How Do You Ask for What You Want?

Ask_for_what_you_wantAll request are not created equal.  There are a variety of ways to ask for something and some ways are more effective than others.  There are certain words we use to make a request. The stronger the word the more authority the speaker has.

  • Order
  • Command
  • Demand

These types of words require responsibility from the speaker.  The court can order you to do something. An officer can order or command the soldiers under him.  Parents often demand things of their children.  When this is done to maintain the law or for safety it may be well received. But when the speaker abuses his authority he may be perceived as a dictator demanding obedience to control others.  This creates resentment in the listener and even if the consequences are very high for not obeying and even if they do what is required they will promise to someday, somehow, someway get the speaker back.  Countries take decades to rebel against a Dictator and children may spend a rebellious lifetime attempting to “get” their authoritative parents back.

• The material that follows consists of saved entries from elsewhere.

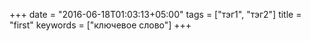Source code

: +++
date = "2016-06-18T01:03:13+05:00"
tags = ["тэг1", "тэг2"]
title = "first"
keywords = ["ключевое слово"]
+++

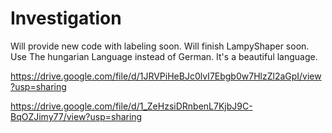 # Investigation
Will provide new code with labeling soon.
Will finish LampyShaper soon. 
Use The hungarian Language instead of German. It's a beautiful language.

https://drive.google.com/file/d/1JRVPiHeBJc0lvI7Ebgb0w7HlzZl2aGpI/view?usp=sharing

https://drive.google.com/file/d/1_ZeHzsiDRnbenL7KjbJ9C-BqOZJimy77/view?usp=sharing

Let’s take a look at words on the other end of the spectrum.

  • Try
  • Please
  • Beg

These words are weaker and reflect the lower position the speaker has or thinks they have in the relationship.  I beg the court to hear my case.  Would you please try to be home for dinner?

At the very bottom of this list is not asking at all.  How often do you not even ask? What do you think stops us from asking? Maybe we don’t want to inconvenience someone or maybe we’re afraid they will say no and we won’t get what we want.

If you don’t ask, the answer is already no and you have no chance of getting what you want.

There are words that are in the middle.  These words reflect that the relationship has mutual respect.  They don’t come across as demanding or begging.

  • Request
  • Ask

We can simple say “I have a request” or “ I’d like to ask something of you”.

How do you ask for what you want? How is this a reflection of the way you perceive yourself in the relationship?  Are you a demanding dictator, barking out orders because you are afraid of not being in control? Maybe you beg, whine or plead because you don’t hold yourself as valuable or worthy?  Do you ask others to please try to do something for you because you don’t’ want to be a bother? Maybe you always give them a way out because you fear that if they say no it means they are rejecting you?  

Remember:

  • No doesn’t equal rejection.
  • No equals I decline.  (I’m either not willing or able to do what you’re requesting at this time.)

Words are very powerful.  By changing one word in a sentence you can shift the entire context of a request and this can shift the entire context of a relationship as well.